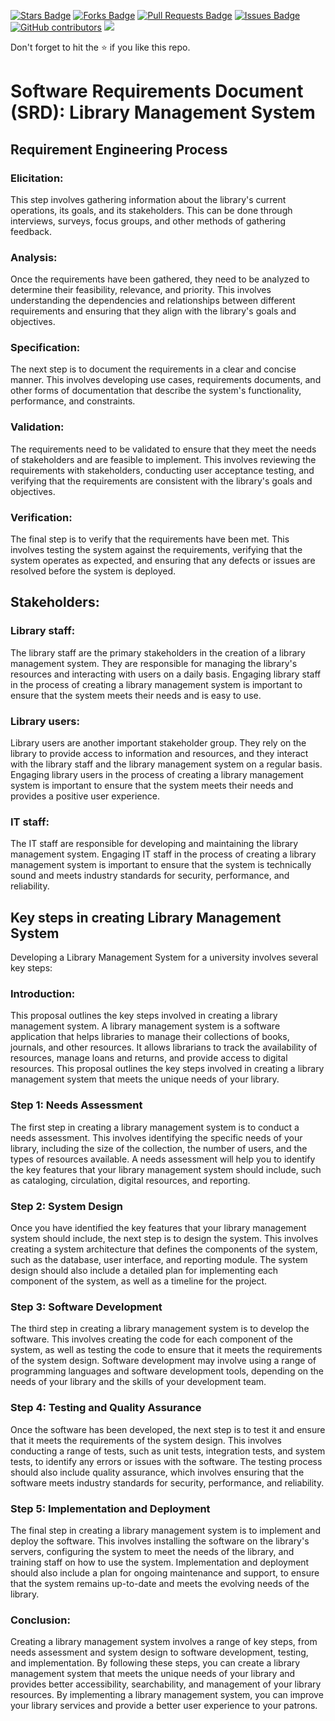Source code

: <a href="https://github.com/drshahizan/software-engineering/stargazers"><img src="https://img.shields.io/github/stars/drshahizan/software-engineering" alt="Stars Badge"/></a>
<a href="https://github.com/drshahizan/software-engineering/network/members"><img src="https://img.shields.io/github/forks/drshahizan/software-engineering" alt="Forks Badge"/></a>
<a href="https://github.com/drshahizan/software-engineering/pulls"><img src="https://img.shields.io/github/issues-pr/drshahizan/software-engineering" alt="Pull Requests Badge"/></a>
<a href="https://github.com/drshahizan/software-engineering"><img src="https://img.shields.io/github/issues/drshahizan/software-engineering" alt="Issues Badge"/></a>
<a href="https://github.com/drshahizan/software-engineering/graphs/contributors"><img alt="GitHub contributors" src="https://img.shields.io/github/contributors/drshahizan/software-engineering?color=2b9348"></a>
![](https://visitor-badge.glitch.me/badge?page_id=drshahizan/software-engineering)

Don't forget to hit the :star: if you like this repo.

# Software Requirements Document (SRD): Library Management System

## Requirement Engineering Process

### Elicitation: 
This step involves gathering information about the library's current operations, its goals, and its stakeholders. This can be done through interviews, surveys, focus groups, and other methods of gathering feedback.

### Analysis: 
Once the requirements have been gathered, they need to be analyzed to determine their feasibility, relevance, and priority. This involves understanding the dependencies and relationships between different requirements and ensuring that they align with the library's goals and objectives.

### Specification: 
The next step is to document the requirements in a clear and concise manner. This involves developing use cases, requirements documents, and other forms of documentation that describe the system's functionality, performance, and constraints.

### Validation: 
The requirements need to be validated to ensure that they meet the needs of stakeholders and are feasible to implement. This involves reviewing the requirements with stakeholders, conducting user acceptance testing, and verifying that the requirements are consistent with the library's goals and objectives.

### Verification: 
The final step is to verify that the requirements have been met. This involves testing the system against the requirements, verifying that the system operates as expected, and ensuring that any defects or issues are resolved before the system is deployed.

## Stakeholders:

### Library staff: 
The library staff are the primary stakeholders in the creation of a library management system. They are responsible for managing the library's resources and interacting with users on a daily basis. Engaging library staff in the process of creating a library management system is important to ensure that the system meets their needs and is easy to use.

### Library users: 
Library users are another important stakeholder group. They rely on the library to provide access to information and resources, and they interact with the library staff and the library management system on a regular basis. Engaging library users in the process of creating a library management system is important to ensure that the system meets their needs and provides a positive user experience.

### IT staff: 
The IT staff are responsible for developing and maintaining the library management system. Engaging IT staff in the process of creating a library management system is important to ensure that the system is technically sound and meets industry standards for security, performance, and reliability.

## Key steps in creating Library Management System
Developing a  Library Management System for a university involves several key steps:

### Introduction:
This proposal outlines the key steps involved in creating a library management system. A library management system is a software application that helps libraries to manage their collections of books, journals, and other resources. It allows librarians to track the availability of resources, manage loans and returns, and provide access to digital resources. This proposal outlines the key steps involved in creating a library management system that meets the unique needs of your library.

### Step 1: Needs Assessment

The first step in creating a library management system is to conduct a needs assessment. This involves identifying the specific needs of your library, including the size of the collection, the number of users, and the types of resources available. A needs assessment will help you to identify the key features that your library management system should include, such as cataloging, circulation, digital resources, and reporting.

### Step 2: System Design

Once you have identified the key features that your library management system should include, the next step is to design the system. This involves creating a system architecture that defines the components of the system, such as the database, user interface, and reporting module. The system design should also include a detailed plan for implementing each component of the system, as well as a timeline for the project.

### Step 3: Software Development

The third step in creating a library management system is to develop the software. This involves creating the code for each component of the system, as well as testing the code to ensure that it meets the requirements of the system design. Software development may involve using a range of programming languages and software development tools, depending on the needs of your library and the skills of your development team.

### Step 4: Testing and Quality Assurance

Once the software has been developed, the next step is to test it and ensure that it meets the requirements of the system design. This involves conducting a range of tests, such as unit tests, integration tests, and system tests, to identify any errors or issues with the software. The testing process should also include quality assurance, which involves ensuring that the software meets industry standards for security, performance, and reliability.

### Step 5: Implementation and Deployment

The final step in creating a library management system is to implement and deploy the software. This involves installing the software on the library's servers, configuring the system to meet the needs of the library, and training staff on how to use the system. Implementation and deployment should also include a plan for ongoing maintenance and support, to ensure that the system remains up-to-date and meets the evolving needs of the library.

### Conclusion:

Creating a library management system involves a range of key steps, from needs assessment and system design to software development, testing, and implementation. By following these steps, you can create a library management system that meets the unique needs of your library and provides better accessibility, searchability, and management of your library resources. By implementing a library management system, you can improve your library services and provide a better user experience to your patrons.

> **ABOUT THIS TASK**
Where the word "github" appears in a line of the entries, copy that line.

> **WRITTEN RESPONSE**
: <a href="https://github.com/drshahizan/software-engineering/stargazers"><img src="https://img.shields.io/github/stars/drshahizan/software-engineering" alt="Stars Badge"/></a>
<a href="https://github.com/drshahizan/software-engineering/network/members"><img src="https://img.shields.io/github/forks/drshahizan/software-engineering" alt="Forks Badge"/></a>
<a href="https://github.com/drshahizan/software-engineering/pulls"><img src="https://img.shields.io/github/issues-pr/drshahizan/software-engineering" alt="Pull Requests Badge"/></a>
<a href="https://github.com/drshahizan/software-engineering"><img src="https://img.shields.io/github/issues/drshahizan/software-engineering" alt="Issues Badge"/></a>
<a href="https://github.com/drshahizan/software-engineering/graphs/contributors"><img alt="GitHub contributors" src="https://img.shields.io/github/contributors/drshahizan/software-engineering?color=2b9348"></a>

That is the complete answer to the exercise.